The Matt Suffness Award, given annually to a young researcher, honors the life and achievements of the late Matt Suffness, a researcher at the National Cancer Institute who strongly supported natural product research as a source of potential new drugs for treating and/or preventing various types of cancers. This year’s recipient of the Suffness award is Shengmin Sang, PhD, of the Human Nutrition Research Program at the Chambers Biomedical/Biotechnology Research Institute at North Carolina Central University. Dr. Sang spoke on a subject of considerable interest to cancer researchers, public health officials, consumers, and others: “Stability and Bioavailability Issues in Understanding the Cancer Preventive Effects of Tea Polyphenols.”

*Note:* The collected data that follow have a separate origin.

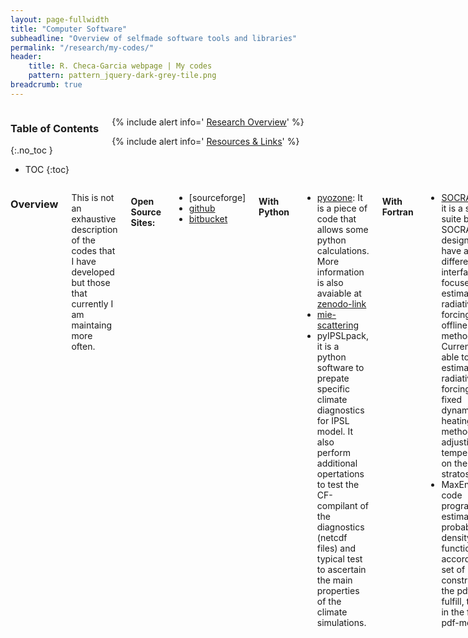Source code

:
 ```yaml
---
layout: page-fullwidth
title: "Computer Software"
subheadline: "Overview of selfmade software tools and libraries"
permalink: "/research/my-codes/"
header:
    title: R. Checa-Garcia webpage | My codes
    pattern: pattern_jquery-dark-grey-tile.png
breadcrumb: true
---
```

<div class="row">
<div class="medium-4 medium-push-8 columns" markdown="1">


<div class="panel radius" markdown="1">

### Table of Contents
{:.no_toc }
*  TOC
{:toc}
</div>
<div class="panel radius" markdown="1">

  {% include alert info=' <a href="/research/overview/">Research Overview</a>' %}

  {% include alert info=' <a href="/research/resources/">Resources & Links</a>' %}
  
</div>
</div><!-- /.medium-4.columns -->

<div class="medium-8 medium-pull-4 columns" markdown="1">

### Overview

This is not an exhaustive description of the codes that I have developed but those that currently I am maintaing more often. 

#### Open Source Sites:

- [sourceforge]
- [github](https:/github.com/RCHG/)
- [bitbucket](https://bitbucket.org/rchecagarcia/)


#### With Python 

- [pyozone](https://github.com/RCHG/pyozone): It is a piece of code that allows some python calculations. More information is also avaiable at [zenodo-link](https://zenodo.org/record/1118950)
- [mie-scattering](https://rchg.github.io//science-blog/Mie-Scattering/)
- pyIPSLpack, it is a python software to prepate specific climate diagnostics for IPSL model. It also perform additional opertations to test the CF-compilant of the diagnostics (netcdf files) and typical test to ascertain the main properties of the climate simulations.

#### With Fortran

- [SOCRATES-RF](http://www.met.reading.ac.uk/~vr912734/SOCRATESRF/index.html): it is a software suite based on SOCRATES but designed to have a different user interface and focused on the estimation of radiative forcing by offline methodologies. Currently it is able to estimate the radiative forcing by fixed dynamical heating method by adjusting the temperatures on the stratosphere.
- MaxEnt: it is a code programmed to estimate a probability density function according to a set of constrains that the pdf should fulfill, typically in the form of pdf-moments.

#### Latex

- I have prepared several templates, that I will upload soon to github or bitbucket 

#### Other


<small markdown="1">[Up to table of contents](#toc)</small>
{: .text-right }



</div><!-- /.medium-8.columns -->
</div><!-- /.row -->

Other presentations of particular interest to this writer include the following:

Cindy Angerhofer, PhD, of Aveda made a presentation on “Natural Compounds and Botanicals in the Development of Functional Cosmetic Products.” Geoffery A. Cordell, PhD, retired professor of pharmacognosy at the University of Illinois at Chicago and now a natural products research consultant, gave an interesting lecture on “Sustainable Drugs” and the need for more awareness among members of the medicinal plant research community of the significant challenges related to future supply of medicinal plant materials. Rudolf Bauer, PhD, of the Department of Pharmacognosy, Institute of Pharmaceutical Sciences at the Karl-Franzens University in Graz, Austria made a presentation on “Activity of Cinnamon Bark on Expression of NFkB1 Protein.” Joe Betz, PhD, of the Office of Dietary Supplements (ODS) at the National Institutes of Health (NIH) in the United States, spoke on “The NIH/ODS Analytical Methods and Referee Materials Program for Botanical Dietary Supplements: Five-Year Accomplishments and Future Directions.”

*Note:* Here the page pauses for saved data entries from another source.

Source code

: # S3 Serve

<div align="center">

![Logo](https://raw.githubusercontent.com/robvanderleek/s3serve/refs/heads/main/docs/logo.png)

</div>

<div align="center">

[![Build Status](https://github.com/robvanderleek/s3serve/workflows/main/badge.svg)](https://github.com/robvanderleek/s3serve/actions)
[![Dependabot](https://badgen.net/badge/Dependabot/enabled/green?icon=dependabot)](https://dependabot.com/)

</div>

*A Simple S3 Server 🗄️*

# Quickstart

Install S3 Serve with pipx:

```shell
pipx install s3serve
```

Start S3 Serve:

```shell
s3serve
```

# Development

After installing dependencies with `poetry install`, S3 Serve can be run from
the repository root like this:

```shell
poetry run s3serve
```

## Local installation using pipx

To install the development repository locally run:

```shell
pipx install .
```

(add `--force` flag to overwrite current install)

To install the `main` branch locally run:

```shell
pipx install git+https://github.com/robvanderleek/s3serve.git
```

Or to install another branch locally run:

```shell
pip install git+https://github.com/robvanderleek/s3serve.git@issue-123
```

Of course, there were many other presentations, too numerous to mention here, including over 500 poster presentations throughout the 5-day conference. As noted above, many of the themes now being discussed at the ASP meetings go beyond the traditional, classical pharmacognostic subjects dealing with medicinal plants. However, although many of the oral presentations at this conference were based on marine organisms and fungi, of the more than 500 posters, most had plant themes, particularly the chemistry and pharmacology of common and not-so-common medicinal plants. Further, more than 50% of manuscripts published in the JNP are based on plants.

Next year’s ASP meeting will be held in St. Petersburg, Florida and the 2011 meeting will be in San Diego. More information on ASP is available at www.phcog.org, and more information on the history of ASP is available in an article from HerbalGram 82.1

—Mark Blumenthal

Reference

1. Stafford L. American Society of Pharmacognosy Celebrates 50th Anniversary.